The few tools that satisfy this niche multi-system need have been around since UNIX administrators had to manage several systems concurrently. For clarity the functionality being described is the ability to issue a command on one system that is distributed to selected systems for execution locally. Distributed Shell (DSH) from IBM® serves as an example of such a tool developed for UNIX clusters. This writing focuses on the Parallel Distributed Shell (PDSH) utility for Linux, but later examples will demonstrate that even it borrows a bit from DSH.

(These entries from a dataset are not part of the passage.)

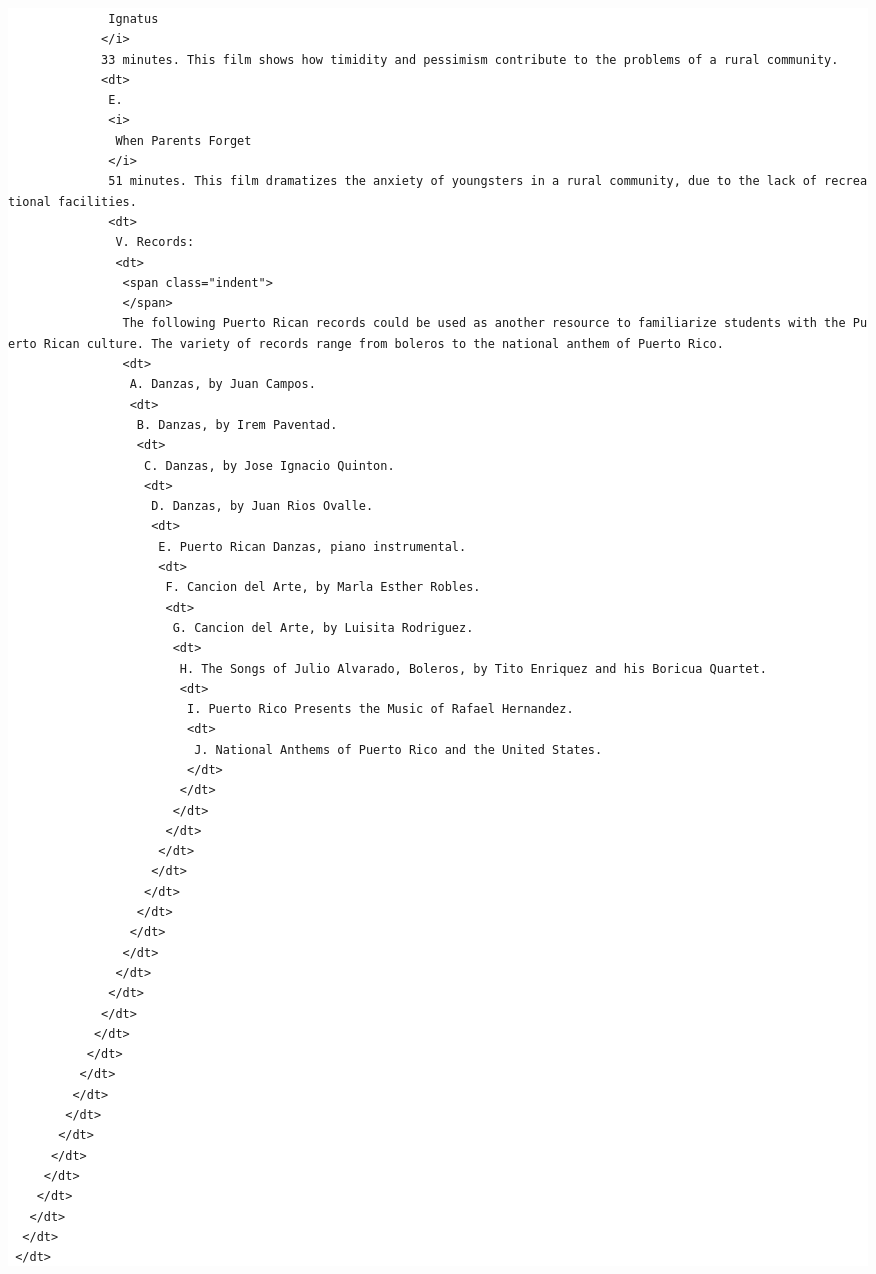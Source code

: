                   Ignatus
                 </i>
                 33 minutes. This film shows how timidity and pessimism contribute to the problems of a rural community.
                 <dt>
                  E.
                  <i>
                   When Parents Forget
                  </i>
                  51 minutes. This film dramatizes the anxiety of youngsters in a rural community, due to the lack of recreational facilities.
                  <dt>
                   V. Records:
                   <dt>
                    <span class="indent">
                    </span>
                    The following Puerto Rican records could be used as another resource to familiarize students with the Puerto Rican culture. The variety of records range from boleros to the national anthem of Puerto Rico.
                    <dt>
                     A. Danzas, by Juan Campos.
                     <dt>
                      B. Danzas, by Irem Paventad.
                      <dt>
                       C. Danzas, by Jose Ignacio Quinton.
                       <dt>
                        D. Danzas, by Juan Rios Ovalle.
                        <dt>
                         E. Puerto Rican Danzas, piano instrumental.
                         <dt>
                          F. Cancion del Arte, by Marla Esther Robles.
                          <dt>
                           G. Cancion del Arte, by Luisita Rodriguez.
                           <dt>
                            H. The Songs of Julio Alvarado, Boleros, by Tito Enriquez and his Boricua Quartet.
                            <dt>
                             I. Puerto Rico Presents the Music of Rafael Hernandez.
                             <dt>
                              J. National Anthems of Puerto Rico and the United States.
                             </dt>
                            </dt>
                           </dt>
                          </dt>
                         </dt>
                        </dt>
                       </dt>
                      </dt>
                     </dt>
                    </dt>
                   </dt>
                  </dt>
                 </dt>
                </dt>
               </dt>
              </dt>
             </dt>
            </dt>
           </dt>
          </dt>
         </dt>
        </dt>
       </dt>
      </dt>
     </dt>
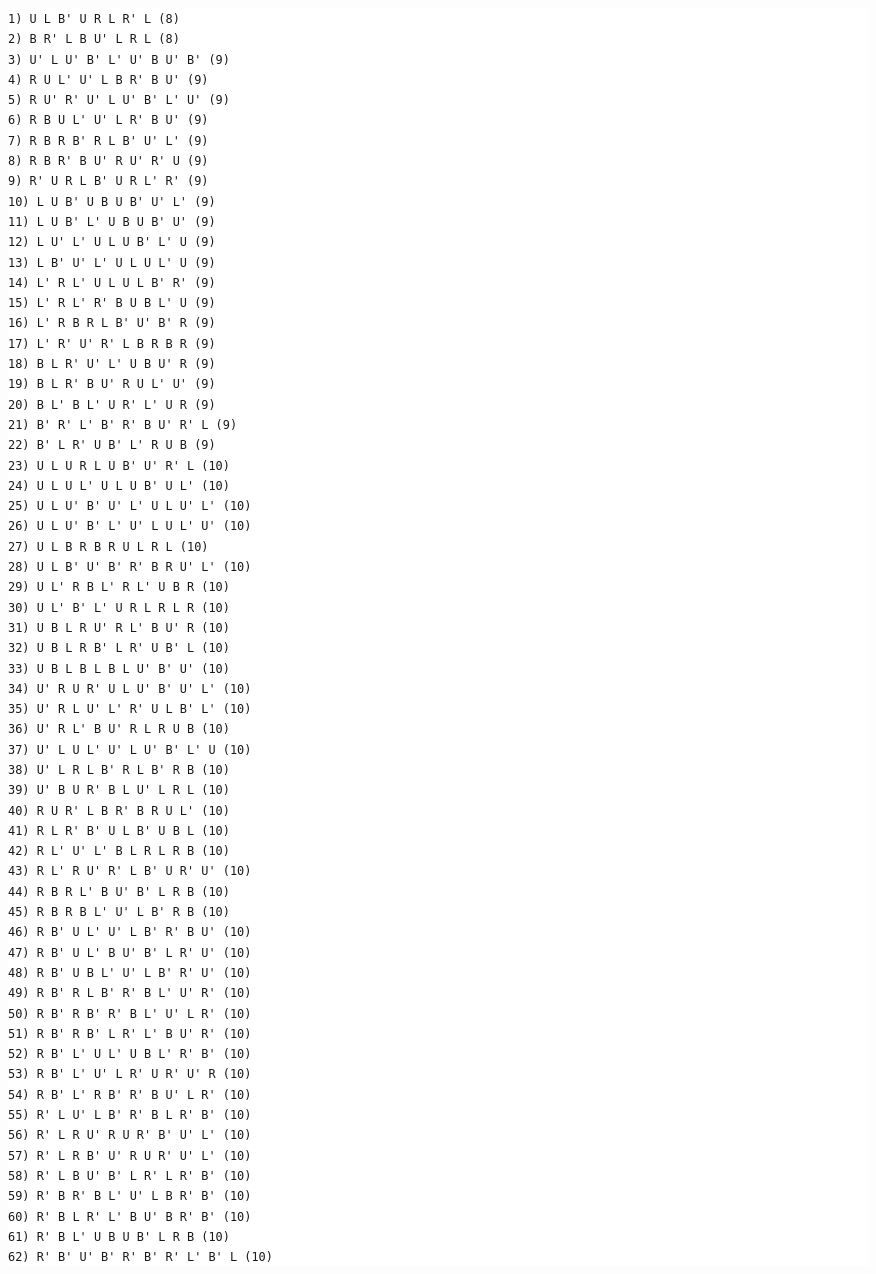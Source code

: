 
```
1) U L B' U R L R' L (8)
2) B R' L B U' L R L (8)
3) U' L U' B' L' U' B U' B' (9)
4) R U L' U' L B R' B U' (9)
5) R U' R' U' L U' B' L' U' (9)
6) R B U L' U' L R' B U' (9)
7) R B R B' R L B' U' L' (9)
8) R B R' B U' R U' R' U (9)
9) R' U R L B' U R L' R' (9)
10) L U B' U B U B' U' L' (9)
11) L U B' L' U B U B' U' (9)
12) L U' L' U L U B' L' U (9)
13) L B' U' L' U L U L' U (9)
14) L' R L' U L U L B' R' (9)
15) L' R L' R' B U B L' U (9)
16) L' R B R L B' U' B' R (9)
17) L' R' U' R' L B R B R (9)
18) B L R' U' L' U B U' R (9)
19) B L R' B U' R U L' U' (9)
20) B L' B L' U R' L' U R (9)
21) B' R' L' B' R' B U' R' L (9)
22) B' L R' U B' L' R U B (9)
23) U L U R L U B' U' R' L (10)
24) U L U L' U L U B' U L' (10)
25) U L U' B' U' L' U L U' L' (10)
26) U L U' B' L' U' L U L' U' (10)
27) U L B R B R U L R L (10)
28) U L B' U' B' R' B R U' L' (10)
29) U L' R B L' R L' U B R (10)
30) U L' B' L' U R L R L R (10)
31) U B L R U' R L' B U' R (10)
32) U B L R B' L R' U B' L (10)
33) U B L B L B L U' B' U' (10)
34) U' R U R' U L U' B' U' L' (10)
35) U' R L U' L' R' U L B' L' (10)
36) U' R L' B U' R L R U B (10)
37) U' L U L' U' L U' B' L' U (10)
38) U' L R L B' R L B' R B (10)
39) U' B U R' B L U' L R L (10)
40) R U R' L B R' B R U L' (10)
41) R L R' B' U L B' U B L (10)
42) R L' U' L' B L R L R B (10)
43) R L' R U' R' L B' U R' U' (10)
44) R B R L' B U' B' L R B (10)
45) R B R B L' U' L B' R B (10)
46) R B' U L' U' L B' R' B U' (10)
47) R B' U L' B U' B' L R' U' (10)
48) R B' U B L' U' L B' R' U' (10)
49) R B' R L B' R' B L' U' R' (10)
50) R B' R B' R' B L' U' L R' (10)
51) R B' R B' L R' L' B U' R' (10)
52) R B' L' U L' U B L' R' B' (10)
53) R B' L' U' L R' U R' U' R (10)
54) R B' L' R B' R' B U' L R' (10)
55) R' L U' L B' R' B L R' B' (10)
56) R' L R U' R U R' B' U' L' (10)
57) R' L R B' U' R U R' U' L' (10)
58) R' L B U' B' L R' L R' B' (10)
59) R' B R' B L' U' L B R' B' (10)
60) R' B L R' L' B U' B R' B' (10)
61) R' B L' U B U B' L R B (10)
62) R' B' U' B' R' B' R' L' B' L (10)
```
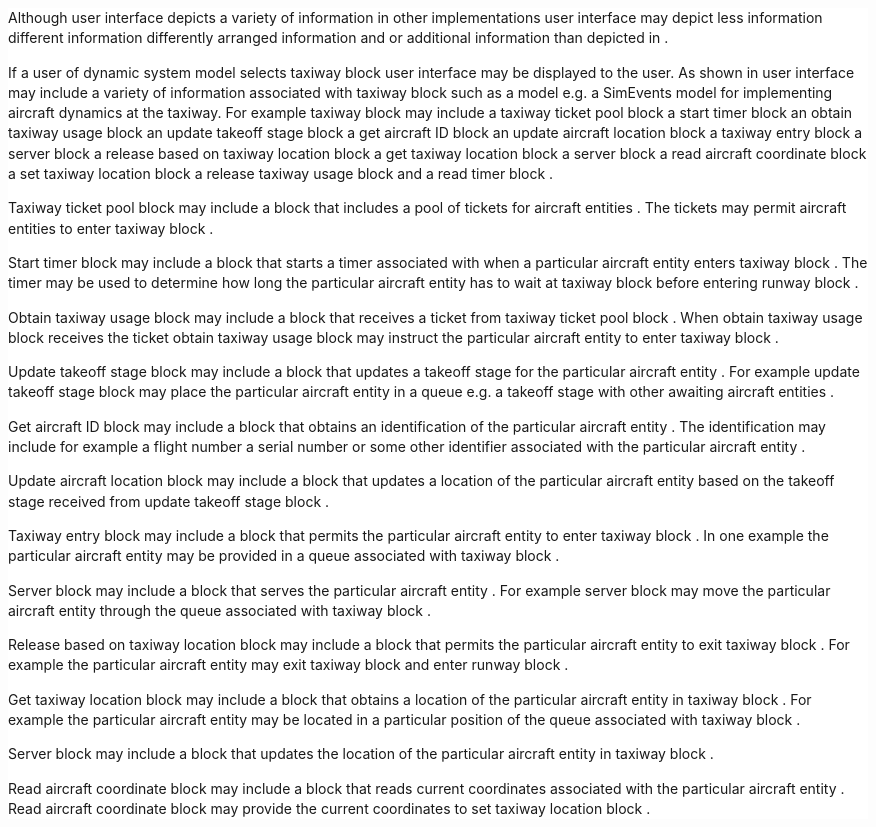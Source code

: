 Although user interface depicts a variety of information in other implementations user interface may depict less information different information differently arranged information and or additional information than depicted in .

If a user of dynamic system model selects taxiway block user interface may be displayed to the user. As shown in user interface may include a variety of information associated with taxiway block such as a model e.g. a SimEvents model for implementing aircraft dynamics at the taxiway. For example taxiway block may include a taxiway ticket pool block a start timer block an obtain taxiway usage block an update takeoff stage block a get aircraft ID block an update aircraft location block a taxiway entry block a server block a release based on taxiway location block a get taxiway location block a server block a read aircraft coordinate block a set taxiway location block a release taxiway usage block and a read timer block .

Taxiway ticket pool block may include a block that includes a pool of tickets for aircraft entities . The tickets may permit aircraft entities to enter taxiway block .

Start timer block may include a block that starts a timer associated with when a particular aircraft entity enters taxiway block . The timer may be used to determine how long the particular aircraft entity has to wait at taxiway block before entering runway block .

Obtain taxiway usage block may include a block that receives a ticket from taxiway ticket pool block . When obtain taxiway usage block receives the ticket obtain taxiway usage block may instruct the particular aircraft entity to enter taxiway block .

Update takeoff stage block may include a block that updates a takeoff stage for the particular aircraft entity . For example update takeoff stage block may place the particular aircraft entity in a queue e.g. a takeoff stage with other awaiting aircraft entities .

Get aircraft ID block may include a block that obtains an identification of the particular aircraft entity . The identification may include for example a flight number a serial number or some other identifier associated with the particular aircraft entity .

Update aircraft location block may include a block that updates a location of the particular aircraft entity based on the takeoff stage received from update takeoff stage block .

Taxiway entry block may include a block that permits the particular aircraft entity to enter taxiway block . In one example the particular aircraft entity may be provided in a queue associated with taxiway block .

Server block may include a block that serves the particular aircraft entity . For example server block may move the particular aircraft entity through the queue associated with taxiway block .

Release based on taxiway location block may include a block that permits the particular aircraft entity to exit taxiway block . For example the particular aircraft entity may exit taxiway block and enter runway block .

Get taxiway location block may include a block that obtains a location of the particular aircraft entity in taxiway block . For example the particular aircraft entity may be located in a particular position of the queue associated with taxiway block .

Server block may include a block that updates the location of the particular aircraft entity in taxiway block .

Read aircraft coordinate block may include a block that reads current coordinates associated with the particular aircraft entity . Read aircraft coordinate block may provide the current coordinates to set taxiway location block .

Deploying and using PDSH for flexible real-time system management can be very simple. This article will not drill down into the referenced Linux application and security frameworks PDSH is leveraging. The focus will be on using PDSH on the SLE distribution and the administrative benefit of using the SLE PDSH implementation against SLURM clusters. However, the solutions and recommendations communicated here should work equally as well on other distributions.
Software packages
The pdsh package on SLE 12 and 15 is available in the High Performance Computing Module, enabled in YaST, and will install the following applications.
pdsh: Parallel remote shell program
/usr/bin/pdsh Can run multiple remote commands in parallel
/usr/bin/pdcp Can copy files to multiple remote hosts in parallel
/usr/bin/rpdcp Can copy files from multiple remote hosts in parallel
/usr/bin/dshbak Formats and sorts pdsh output for humans
~# zypper install pdsh
On SLE 12 and 15, the following remote command modules are included with PDSH by default:
SSH: Opens multiple instances of openSSH to execute tasks on remote hosts
EXEC: Executes an arbitrary command for each target host (usually over SSH)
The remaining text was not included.